Former Missoulian editor Gwen Florio discusses resignation, newsroom cuts with MTPR

Gwen Florio resigned as the editor of The Missoulian on Oct. 11 following the newspaper’s endorsement of Public Service Commission candidate Jennifer Fielder, who has anti-government militia movement connections. The endorsement and Florio’s resignation can be tied to job cuts The Missoulian has suffered.

The Missoulian is one of five Montana papers owned by Lee Enterprises — the others are The Billings Gazette, Helena Independent Record, (Butte) Montana Standard and Ravalli Republic. Lee has laid off or accepted buyouts from many employees at those papers in recent years, including three Missoulian journalists last month. The news does not slow down when papers lose reporters, editors, photographers and other staff members, so many of the people who still work in those newsrooms haven taken on larger workloads. The extra burden has led to issues like The Missoulian’s Fielder endorsement, which the paper retracted.

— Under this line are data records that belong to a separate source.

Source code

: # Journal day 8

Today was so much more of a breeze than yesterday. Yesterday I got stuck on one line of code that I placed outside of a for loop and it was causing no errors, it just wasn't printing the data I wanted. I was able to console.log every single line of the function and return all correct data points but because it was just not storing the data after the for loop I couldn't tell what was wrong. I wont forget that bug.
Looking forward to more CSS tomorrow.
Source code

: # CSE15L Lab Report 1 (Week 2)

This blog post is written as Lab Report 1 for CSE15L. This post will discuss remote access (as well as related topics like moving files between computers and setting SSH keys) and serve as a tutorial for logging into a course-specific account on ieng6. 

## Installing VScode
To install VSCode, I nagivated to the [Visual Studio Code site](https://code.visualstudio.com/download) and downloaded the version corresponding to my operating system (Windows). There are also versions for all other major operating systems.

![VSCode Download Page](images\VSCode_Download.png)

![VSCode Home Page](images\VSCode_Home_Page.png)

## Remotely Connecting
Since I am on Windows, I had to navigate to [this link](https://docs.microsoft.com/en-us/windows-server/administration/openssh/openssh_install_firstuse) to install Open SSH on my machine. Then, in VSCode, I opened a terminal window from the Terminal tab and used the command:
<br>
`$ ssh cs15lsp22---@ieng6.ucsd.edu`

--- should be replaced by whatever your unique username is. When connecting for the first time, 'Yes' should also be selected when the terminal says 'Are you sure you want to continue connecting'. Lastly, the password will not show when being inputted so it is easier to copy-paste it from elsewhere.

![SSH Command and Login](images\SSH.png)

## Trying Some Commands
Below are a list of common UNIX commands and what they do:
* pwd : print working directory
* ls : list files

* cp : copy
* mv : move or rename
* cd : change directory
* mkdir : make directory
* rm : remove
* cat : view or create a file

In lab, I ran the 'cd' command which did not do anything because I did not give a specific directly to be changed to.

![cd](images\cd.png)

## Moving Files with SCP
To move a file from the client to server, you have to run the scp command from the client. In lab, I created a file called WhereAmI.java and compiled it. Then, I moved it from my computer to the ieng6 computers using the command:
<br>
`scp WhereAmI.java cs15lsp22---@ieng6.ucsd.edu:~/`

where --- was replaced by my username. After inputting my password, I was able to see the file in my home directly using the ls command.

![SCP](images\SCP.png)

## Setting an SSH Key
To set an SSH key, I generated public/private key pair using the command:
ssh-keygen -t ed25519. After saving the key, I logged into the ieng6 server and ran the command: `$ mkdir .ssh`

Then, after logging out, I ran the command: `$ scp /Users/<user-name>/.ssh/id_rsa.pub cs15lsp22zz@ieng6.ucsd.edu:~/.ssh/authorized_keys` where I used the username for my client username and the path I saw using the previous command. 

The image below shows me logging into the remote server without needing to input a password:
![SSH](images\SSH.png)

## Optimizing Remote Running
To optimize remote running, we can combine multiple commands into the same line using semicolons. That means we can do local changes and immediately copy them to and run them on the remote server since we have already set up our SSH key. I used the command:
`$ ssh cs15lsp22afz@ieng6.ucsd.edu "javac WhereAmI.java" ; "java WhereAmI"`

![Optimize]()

“Had we not been so short staffed, this probably never would have happened,” Florio told Montana Public Radio’s Sally Mauk on Tuesday. “Everybody is so busy kind of doing double and triple the work they used to do, that everybody’s moving at warp speed all the time.”

Florio’s full interview can be read or listened to here. In the excerpt below, Mauk and Florio discussed the dangerous effect newsroom cuts can have not just on individual papers, but also on communities and democracy.

Sally Mauk Well, as you mentioned, some readers were so incensed over the Fielder endorsement they canceled their subscriptions. And that’s certainly one way to protest, Gwen. But I’m not sure it’s the best way because it ends up putting the paper and its staff — who had nothing to do with the endorsement — in jeopardy. What are your thoughts about that?

Gwen Florio I absolutely agree with that. I get the impulse to do that. It certainly makes a statement, but it really hurts the paper. And you have a staff at the Missoulian who is just, they are top notch. They work so hard and they do so well under increasingly trying circumstances. And the last thing they need is more support taken away.

Sally Mauk And there are other ways to protest, certainly, without canceling a subscription.

These are perilous times for newspapers anyway. According to the Pew Research Center, American newspapers have laid off half their newsroom staff just in the last 12 years. So when your industry — It’s in real peril, as you mentioned earlier — the Missoulian has cut its staff a lot in recent years and it’s really putting the whole industry in jeopardy.

Gwen Florio Yeah, the cuts have been unbelievable. I came to the Missoulian in 2007, stepped away for three years in 2013, and I came back to a staff that was about half what it was when I first came. Just in the last year alone, we’ve lost another 20 percent of the staff that remain. And it’s just brutal. It’s really hard to cover the stories we should be covering and serve as a community watchdog under those circumstances. I think under these very difficult circumstances, the Missoulianis doing extraordinarily well. But we simply can’t cover the stories we used to, and that’s really painful.

Sally Mauk I think a lot of people don’t realize what it would be like not to have a local newspaper. I mean, people say, oh, well, there are other news outlets that you can go to, but the newspapers play a specific, integral role in being a local community watchdog. Talk a little bit about what you think that community loses if they lose their daily newspaper.

Gwen Florio Yeah, I think it’s just horrible. So, the Missoulian, even in its reduced state right now, still has the largest news staff of any organization in Western Montana. We are still at almost every city council meeting, school board meeting, Board of Regents meetings, things people are not going to take the time themselves to go do. People have busy lives. And that’s why we’re there, to record what happened, to put what happened into context, to tell people how actions that are taken by these various institutions are going to affect their daily lives. It is integral to democracy. I just can’t stress that enough. And that’s what I think is the main danger, is you don’t have the Missoulian reporters, other journalists, being your eyes and ears in the community.